Anders Reizen is een coalitie van zo'n zeventig bedrijven die zich inzet voor de verduurzaming van de zakelijke mobiliteit. De gemeenschappelijke ambitie van Anders Reizen is om de CO2-uitstoot van zakelijk reizen te halveren in 2030 ten opzichte van 2016. Daarmee wordt het woonwerk-verkeer en werkgeversreizen, inclusief vliegen, bedoeld. Ieder lid ondertekent de zogenoemde ‘Sustainable Mobility Pledge’. De leden binnen de coalitie zijn zelf verantwoordelijk voor de uitvoering van de getekende belofte.
Hoopgevend
Mits aan bepaalde voorwaarden wordt voldaan (zoals controle over het leensysteem, het op tijd retourneren van de auto en het aanbieden van leenauto’s als dit onverhoopt niet lukt), wil 53 procent van de zakelijke rijders zijn auto uitlenen aan collega’s. 29 procent zegt bereid te zijn deze groep uit te breiden naar werknemers van andere bedrijven. Iets minder, 26 procent, zou de auto zelfs met iedereen willen delen.
Houppermans vindt het hoopgevend dat het draagvlak voor autodelen zo groot is. Maar voor een dergelijk systeem op touw is gezet, moet er nog veel gebeuren. “Allereerst het systeem waarmee het delen mogelijk wordt. Daar zijn in de markt allerlei technische oplossingen voor. Maar het zou ook met een fysiek systeem kunnen waarbij je je sleutel moet inleveren en iemand anders die kan ophalen.

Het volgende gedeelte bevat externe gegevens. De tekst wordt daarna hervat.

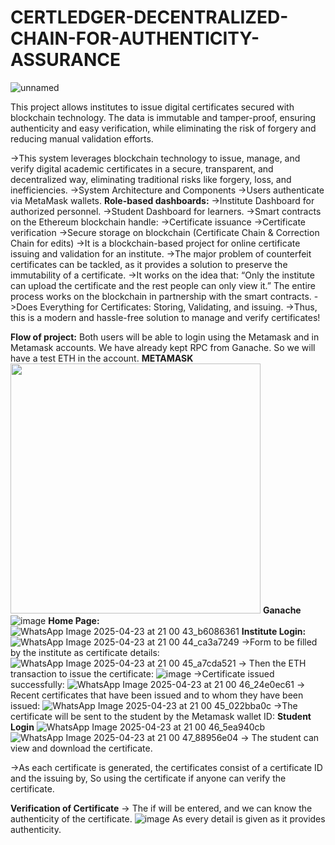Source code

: # CERTLEDGER-DECENTRALIZED-CHAIN-FOR-AUTHENTICITY-ASSURANCE
![unnamed](https://github.com/user-attachments/assets/ede814f5-408a-40cf-b26a-9d291dc70787)

This project allows institutes to issue digital certificates secured with blockchain technology. The data is immutable and tamper-proof, ensuring authenticity and easy verification, while eliminating the risk of forgery and reducing manual validation efforts.

->This system leverages blockchain technology to issue, manage, and verify digital academic certificates in a secure, transparent, and decentralized way, eliminating traditional risks like forgery, loss, and inefficiencies.
->System Architecture and Components
->Users authenticate via MetaMask wallets.
**Role-based dashboards:**
->Institute Dashboard for authorized personnel.
->Student Dashboard for learners.
->Smart contracts on the Ethereum blockchain handle:
->Certificate issuance
->Certificate verification
->Secure storage on blockchain (Certificate Chain & Correction Chain for edits)
->It is a blockchain-based project for online certificate issuing and validation for an institute.
->The major problem of counterfeit certificates can be tackled, as it provides a solution to preserve the immutability of a certificate.
->It works on the idea that: “Only the institute can upload the certificate and the rest people can only view it.” The entire process works on the blockchain in partnership with the smart contracts.
->Does Everything for Certificates: Storing, Validating, and issuing.
->Thus, this is a modern and hassle-free solution to manage and verify certificates!

**Flow of project:**
Both users will be able to login using the Metamask and in Metamask accounts. We have already kept RPC from Ganache. So we will have a test ETH in the account.
**METAMASK**
<img src="https://github.com/user-attachments/assets/803daaff-2232-4e81-bd89-a2f54c40af37" width="400"/>
**Ganache**
![image](https://github.com/user-attachments/assets/2b49ac40-aa42-4564-88c2-c7490a1c1711)
**Home Page:**
![WhatsApp Image 2025-04-23 at 21 00 43_b6086361](https://github.com/user-attachments/assets/7f442d74-75f8-4d9d-b344-e95812daf17d)
**Institute Login:**
![WhatsApp Image 2025-04-23 at 21 00 44_ca3a7249](https://github.com/user-attachments/assets/305e9519-7a82-413a-ad2b-f96ba36f2218)
->Form to be filled by the institute as certificate details:
![WhatsApp Image 2025-04-23 at 21 00 45_a7cda521](https://github.com/user-attachments/assets/5b913df9-5631-4512-aec3-659e3a0b55d2)
-> Then the ETH transaction to issue the certificate:
![image](https://github.com/user-attachments/assets/1dc1b68a-6c7d-48dc-905e-4295a1349ebf)
->Certificate issued successfully:
![WhatsApp Image 2025-04-23 at 21 00 46_24e0ec61](https://github.com/user-attachments/assets/c65b23b5-1e23-43ce-b386-0a9a60bf99ae)
-> Recent certificates that have been issued and to whom they have been issued:
![WhatsApp Image 2025-04-23 at 21 00 45_022bba0c](https://github.com/user-attachments/assets/929eb2b9-4337-4177-8ea2-4c5d15927569)
->The certificate will be sent to the student by the Metamask wallet ID:
**Student Login**
![WhatsApp Image 2025-04-23 at 21 00 46_5ea940cb](https://github.com/user-attachments/assets/d8609fb4-ca1b-4a10-9cee-b194fe028997)
![WhatsApp Image 2025-04-23 at 21 00 47_88956e04](https://github.com/user-attachments/assets/1c58085b-fca0-4692-8e3f-921001950ace)
-> The student can view and download the certificate.

->As each certificate is generated, the certificates consist of a certificate ID and the issuing by, So using the certificate if anyone can verify the certificate.

**Verification of Certificate**
-> The if will be entered, and we can know the authenticity of the certificate.
![image](https://github.com/user-attachments/assets/f1e637d8-a75e-4b5c-be91-22f4431aa166)
As every detail is given as it provides authenticity.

Het gaat er uiteindelijk om dat iedereen in de actiestand komt, en hoe dat dan gebeurt, maakt eigenlijk niet uit.”
Contractvormen
Ook is het belangrijk om het geheel verzekeringstechnisch goed af te dichten. Als een leaseauto door verschillende personen wordt gebruikt, moeten deze namelijk wel verzekerd kunnen rijden. Volgens Houppermans hoeft dit geen breekpunt te zijn. “Ik heb begrepen dat dit in sommige contracten al gewoon goed gaat. Ja, soms staat er dat maar één individu in de auto mag rijden. Maar er zijn ook contracten die familieleden en zelfs collega’s meeverzekeren. We moeten dus goed kijken naar welke contractvormen er zijn, maar dat lijkt me niet moeilijk.”
Misschien wel het belangrijkste is om een regeling op te zetten waardoor het financieel aantrekkelijk wordt om je leaseauto te delen met anderen. Uit het onderzoek van Anders Reizen blijkt namelijk dat geld besparen een veelgenoemde motivatie is om voorstander te zijn van het idee. Het geld dat leaseautorijders ontvangen voor het delen van hun wagen zal hoogstwaarschijnlijk bij werkgevers vandaan moeten komen, meent Houppermans. Allereerst omdat belastingregelingen niet makkelijk te wijzigen zijn. “Daarnaast dachten we bij onszelf: wie heeft er uiteindelijk financieel profijt van werknemers die onderling auto’s gaan uitwisselen? Dat is de werkgever. Dus dat er vanuit het bedrijf een financiële prikkel wordt ingesteld voor de werknemer, lijkt me het meest logisch. We moeten natuurlijk goed gaan nadenken hoe die prikkel er precies uit gaat zien.”
Default veranderen
Bereidheid is één ding, uiteindelijk moet er nog wel wat veranderen aan het gedragspatroon van automobilisten om het autodelen tot een succes te maken. “Het kwartje moet gewoon nog even vallen. De default moet veranderen. De gedachte is nog vaak, ik maak mijn auto beschikbaar voor anderen als ik hem zelf niet nodig heb. Maar het moet juist zijn, ik boek mijn auto wanneer ik hem wél nodig heb. En dat hoeft echt niet iedereen te zijn, maar degenen die daartoe bereid zijn.”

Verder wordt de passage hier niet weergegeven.